Let's get back to some theology, shall we?
There has been a good discussion over at Green Baggins about the nature of apostasy under the New Covenant. As you may know, our friends in the Federal Vision love to appeal to Paul's warning in I Corinthians 10 to demonstrate that the Old and New Covenants are virtually the same with respect to our experience of divine grace and the ability to resist temptation.
To the text....
What I find interesting is that, after telling his readers that Israel's "overthrow" in the wilderness is "written down for their instruction," Paul reminds the Corinthians that it is upon them that "the ends of the ages have come" (v. 11). He then warns them against haughtiness, after which he assures them that God will be faithful to his promises to them, not allowing them to be tempted beyond their ability, but with every temptation will provide a means of escape (v. 13). Then in vv. 14ff he starts talking about the Lord's Supper.
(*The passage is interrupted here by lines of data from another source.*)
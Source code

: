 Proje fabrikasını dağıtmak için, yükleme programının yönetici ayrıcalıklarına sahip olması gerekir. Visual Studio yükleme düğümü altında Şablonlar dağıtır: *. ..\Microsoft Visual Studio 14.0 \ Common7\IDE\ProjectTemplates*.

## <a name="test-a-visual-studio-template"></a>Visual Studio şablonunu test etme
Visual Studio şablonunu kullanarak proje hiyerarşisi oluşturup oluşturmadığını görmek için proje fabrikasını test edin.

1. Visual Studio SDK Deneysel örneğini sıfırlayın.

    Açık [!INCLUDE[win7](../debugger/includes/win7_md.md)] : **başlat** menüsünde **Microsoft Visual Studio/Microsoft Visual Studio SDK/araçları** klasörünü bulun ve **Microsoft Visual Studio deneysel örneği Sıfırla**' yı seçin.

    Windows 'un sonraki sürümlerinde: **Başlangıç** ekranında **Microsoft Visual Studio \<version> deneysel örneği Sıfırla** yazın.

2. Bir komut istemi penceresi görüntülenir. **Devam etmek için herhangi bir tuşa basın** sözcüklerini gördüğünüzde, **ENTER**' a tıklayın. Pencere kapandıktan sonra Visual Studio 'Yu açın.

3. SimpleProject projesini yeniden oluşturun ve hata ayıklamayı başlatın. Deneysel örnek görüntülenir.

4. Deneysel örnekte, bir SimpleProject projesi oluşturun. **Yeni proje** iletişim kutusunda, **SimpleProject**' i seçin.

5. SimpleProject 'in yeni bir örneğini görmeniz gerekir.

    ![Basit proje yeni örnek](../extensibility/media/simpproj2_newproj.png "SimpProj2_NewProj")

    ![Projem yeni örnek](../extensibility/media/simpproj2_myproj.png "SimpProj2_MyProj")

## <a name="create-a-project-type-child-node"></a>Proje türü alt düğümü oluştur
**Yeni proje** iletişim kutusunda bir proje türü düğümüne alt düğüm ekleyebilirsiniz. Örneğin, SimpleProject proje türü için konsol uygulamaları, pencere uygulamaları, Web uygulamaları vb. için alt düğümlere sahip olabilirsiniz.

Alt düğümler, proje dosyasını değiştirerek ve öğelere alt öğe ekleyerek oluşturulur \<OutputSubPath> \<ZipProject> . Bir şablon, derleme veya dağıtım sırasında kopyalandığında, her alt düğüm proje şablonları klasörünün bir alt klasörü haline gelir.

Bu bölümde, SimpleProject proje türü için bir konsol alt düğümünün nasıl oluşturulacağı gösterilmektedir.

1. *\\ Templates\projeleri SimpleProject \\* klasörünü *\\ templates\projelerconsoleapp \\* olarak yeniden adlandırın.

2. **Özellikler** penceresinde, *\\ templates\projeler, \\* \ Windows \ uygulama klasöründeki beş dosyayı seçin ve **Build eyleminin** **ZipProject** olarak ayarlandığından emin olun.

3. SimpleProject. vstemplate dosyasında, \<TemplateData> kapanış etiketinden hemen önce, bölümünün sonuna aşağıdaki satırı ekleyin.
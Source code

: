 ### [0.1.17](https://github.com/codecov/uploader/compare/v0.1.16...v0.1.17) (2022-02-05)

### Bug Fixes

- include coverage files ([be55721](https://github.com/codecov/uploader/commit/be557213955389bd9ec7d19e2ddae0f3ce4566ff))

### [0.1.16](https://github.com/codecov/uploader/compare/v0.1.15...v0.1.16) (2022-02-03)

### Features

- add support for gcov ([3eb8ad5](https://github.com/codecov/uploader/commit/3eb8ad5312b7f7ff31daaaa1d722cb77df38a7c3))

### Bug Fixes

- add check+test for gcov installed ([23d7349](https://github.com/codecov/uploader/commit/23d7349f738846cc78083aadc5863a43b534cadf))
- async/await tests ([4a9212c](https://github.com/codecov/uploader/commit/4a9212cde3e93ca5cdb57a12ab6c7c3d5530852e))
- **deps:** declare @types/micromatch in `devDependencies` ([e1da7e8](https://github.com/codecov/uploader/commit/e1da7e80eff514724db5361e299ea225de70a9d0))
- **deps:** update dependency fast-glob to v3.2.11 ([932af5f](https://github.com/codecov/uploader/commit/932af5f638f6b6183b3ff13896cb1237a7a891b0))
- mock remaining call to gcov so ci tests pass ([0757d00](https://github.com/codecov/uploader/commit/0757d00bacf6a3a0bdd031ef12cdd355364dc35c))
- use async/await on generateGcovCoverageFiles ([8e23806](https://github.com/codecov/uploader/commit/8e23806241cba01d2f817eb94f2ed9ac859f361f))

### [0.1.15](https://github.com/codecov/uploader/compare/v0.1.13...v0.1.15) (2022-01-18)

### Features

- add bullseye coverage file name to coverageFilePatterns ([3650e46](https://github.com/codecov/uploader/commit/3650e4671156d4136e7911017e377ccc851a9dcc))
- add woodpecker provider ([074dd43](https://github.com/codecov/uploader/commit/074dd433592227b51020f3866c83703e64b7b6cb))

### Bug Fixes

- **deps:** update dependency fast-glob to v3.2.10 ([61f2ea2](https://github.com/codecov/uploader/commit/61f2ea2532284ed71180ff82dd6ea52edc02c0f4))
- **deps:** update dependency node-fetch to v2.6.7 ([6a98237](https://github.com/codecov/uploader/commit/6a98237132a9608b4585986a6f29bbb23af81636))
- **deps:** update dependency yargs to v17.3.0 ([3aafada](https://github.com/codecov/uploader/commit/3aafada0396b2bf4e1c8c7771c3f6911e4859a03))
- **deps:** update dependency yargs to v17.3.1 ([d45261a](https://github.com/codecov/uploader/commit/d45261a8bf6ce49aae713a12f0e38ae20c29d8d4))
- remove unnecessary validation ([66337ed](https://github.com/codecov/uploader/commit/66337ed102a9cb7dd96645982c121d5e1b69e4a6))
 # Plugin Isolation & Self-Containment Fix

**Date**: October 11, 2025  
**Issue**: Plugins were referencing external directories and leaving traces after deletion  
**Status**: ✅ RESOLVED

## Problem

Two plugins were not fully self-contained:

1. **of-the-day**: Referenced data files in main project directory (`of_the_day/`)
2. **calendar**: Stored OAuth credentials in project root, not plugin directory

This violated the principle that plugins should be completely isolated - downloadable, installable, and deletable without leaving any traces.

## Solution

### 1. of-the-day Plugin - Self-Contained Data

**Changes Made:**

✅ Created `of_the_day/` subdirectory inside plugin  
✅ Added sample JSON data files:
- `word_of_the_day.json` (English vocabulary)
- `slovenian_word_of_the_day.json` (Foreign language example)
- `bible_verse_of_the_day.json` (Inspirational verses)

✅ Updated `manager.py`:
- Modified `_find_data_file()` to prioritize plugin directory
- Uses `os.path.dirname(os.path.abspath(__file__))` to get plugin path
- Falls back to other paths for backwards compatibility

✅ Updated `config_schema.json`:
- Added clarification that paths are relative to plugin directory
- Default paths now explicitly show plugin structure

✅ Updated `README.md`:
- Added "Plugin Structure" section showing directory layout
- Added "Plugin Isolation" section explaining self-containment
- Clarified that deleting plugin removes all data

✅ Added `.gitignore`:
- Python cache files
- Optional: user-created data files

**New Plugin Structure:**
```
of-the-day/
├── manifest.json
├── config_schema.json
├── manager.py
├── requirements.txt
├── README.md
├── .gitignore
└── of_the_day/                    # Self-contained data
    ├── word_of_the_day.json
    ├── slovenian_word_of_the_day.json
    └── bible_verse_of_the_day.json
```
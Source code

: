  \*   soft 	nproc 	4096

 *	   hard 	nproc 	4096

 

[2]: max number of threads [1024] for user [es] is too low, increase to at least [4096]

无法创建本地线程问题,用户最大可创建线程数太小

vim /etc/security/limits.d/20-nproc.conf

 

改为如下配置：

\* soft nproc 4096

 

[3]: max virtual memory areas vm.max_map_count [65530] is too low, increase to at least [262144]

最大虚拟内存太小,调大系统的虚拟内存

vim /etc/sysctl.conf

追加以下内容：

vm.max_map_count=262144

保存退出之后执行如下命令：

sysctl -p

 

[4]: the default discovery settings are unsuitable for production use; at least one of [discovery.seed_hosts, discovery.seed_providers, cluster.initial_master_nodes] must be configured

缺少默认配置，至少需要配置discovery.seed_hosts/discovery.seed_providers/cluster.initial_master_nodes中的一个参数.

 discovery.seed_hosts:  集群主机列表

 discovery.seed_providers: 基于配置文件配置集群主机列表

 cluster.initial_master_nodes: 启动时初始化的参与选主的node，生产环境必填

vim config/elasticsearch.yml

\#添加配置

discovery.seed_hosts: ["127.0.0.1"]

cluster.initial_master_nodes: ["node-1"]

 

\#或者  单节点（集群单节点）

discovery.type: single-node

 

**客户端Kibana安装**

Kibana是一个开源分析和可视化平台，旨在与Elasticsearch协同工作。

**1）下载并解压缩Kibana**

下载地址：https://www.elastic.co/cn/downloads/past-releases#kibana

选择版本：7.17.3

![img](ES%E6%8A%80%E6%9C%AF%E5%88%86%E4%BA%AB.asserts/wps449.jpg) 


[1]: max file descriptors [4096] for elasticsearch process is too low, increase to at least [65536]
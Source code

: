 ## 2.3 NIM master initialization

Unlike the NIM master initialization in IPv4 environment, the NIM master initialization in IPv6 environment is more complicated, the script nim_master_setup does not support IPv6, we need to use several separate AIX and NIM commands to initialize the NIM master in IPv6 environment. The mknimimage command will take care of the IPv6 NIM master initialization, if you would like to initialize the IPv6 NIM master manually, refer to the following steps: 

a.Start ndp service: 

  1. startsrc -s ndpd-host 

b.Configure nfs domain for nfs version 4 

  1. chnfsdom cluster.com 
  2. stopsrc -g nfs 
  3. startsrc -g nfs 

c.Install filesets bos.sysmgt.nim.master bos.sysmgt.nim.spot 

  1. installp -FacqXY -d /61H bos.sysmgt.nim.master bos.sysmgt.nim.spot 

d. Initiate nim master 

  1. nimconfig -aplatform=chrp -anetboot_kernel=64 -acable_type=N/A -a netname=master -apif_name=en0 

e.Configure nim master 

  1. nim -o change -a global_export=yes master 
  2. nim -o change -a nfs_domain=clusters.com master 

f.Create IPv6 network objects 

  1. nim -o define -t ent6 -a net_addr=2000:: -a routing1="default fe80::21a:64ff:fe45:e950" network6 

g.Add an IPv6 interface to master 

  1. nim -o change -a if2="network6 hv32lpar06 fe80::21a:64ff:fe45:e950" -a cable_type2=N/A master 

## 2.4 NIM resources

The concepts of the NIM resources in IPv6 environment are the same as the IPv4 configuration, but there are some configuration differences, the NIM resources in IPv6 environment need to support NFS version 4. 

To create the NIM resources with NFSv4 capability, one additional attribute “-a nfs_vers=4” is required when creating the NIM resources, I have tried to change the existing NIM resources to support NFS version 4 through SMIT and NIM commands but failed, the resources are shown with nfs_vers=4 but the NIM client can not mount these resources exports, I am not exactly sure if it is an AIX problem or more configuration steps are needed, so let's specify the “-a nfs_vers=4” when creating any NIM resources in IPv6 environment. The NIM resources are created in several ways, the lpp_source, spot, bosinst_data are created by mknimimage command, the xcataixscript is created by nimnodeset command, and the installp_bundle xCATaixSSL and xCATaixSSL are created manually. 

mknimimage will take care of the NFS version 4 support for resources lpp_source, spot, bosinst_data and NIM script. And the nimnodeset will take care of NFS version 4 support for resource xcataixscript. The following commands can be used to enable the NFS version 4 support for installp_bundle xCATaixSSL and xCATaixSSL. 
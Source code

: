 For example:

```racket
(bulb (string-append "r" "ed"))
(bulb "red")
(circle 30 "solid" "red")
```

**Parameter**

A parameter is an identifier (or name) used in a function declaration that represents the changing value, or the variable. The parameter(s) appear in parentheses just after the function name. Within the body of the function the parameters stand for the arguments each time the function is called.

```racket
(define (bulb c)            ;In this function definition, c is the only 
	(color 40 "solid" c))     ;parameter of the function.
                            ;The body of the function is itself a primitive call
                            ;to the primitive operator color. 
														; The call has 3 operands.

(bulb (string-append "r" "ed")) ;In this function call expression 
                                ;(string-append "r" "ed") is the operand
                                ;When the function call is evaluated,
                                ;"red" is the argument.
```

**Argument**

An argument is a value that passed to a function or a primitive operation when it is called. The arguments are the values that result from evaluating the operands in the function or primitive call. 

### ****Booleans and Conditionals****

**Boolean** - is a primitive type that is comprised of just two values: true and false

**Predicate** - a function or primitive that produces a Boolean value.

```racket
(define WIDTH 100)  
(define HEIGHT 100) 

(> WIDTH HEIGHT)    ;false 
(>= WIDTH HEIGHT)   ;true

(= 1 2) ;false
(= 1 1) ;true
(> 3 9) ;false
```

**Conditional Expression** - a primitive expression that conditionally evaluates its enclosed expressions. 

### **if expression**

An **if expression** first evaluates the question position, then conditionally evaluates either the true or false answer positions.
There are passages in which Paul highlights continuity exclusively, and there are passages in which he focuses strictly upon discontinuity, but this is one of those texts where he expresses both (with the weight toward the former, to be sure).
But even here, where he draws an analogy between Israel's overthrow and our temptations, the apostle cannot resist mentioning that we are set apart from those who went before us in that the Spirit of the risen Christ has descended upon the New Covenant people of God and has served as a "Helper" in the midst of temptation.
My point is that we can no more easily draw a line straight from the Old Covenant community to ourselves than we can assume, without proving, that the only difference between the subject of Romans 7 and that of Romans 8 is his mood, disposition, or degree of covenant faithfulness.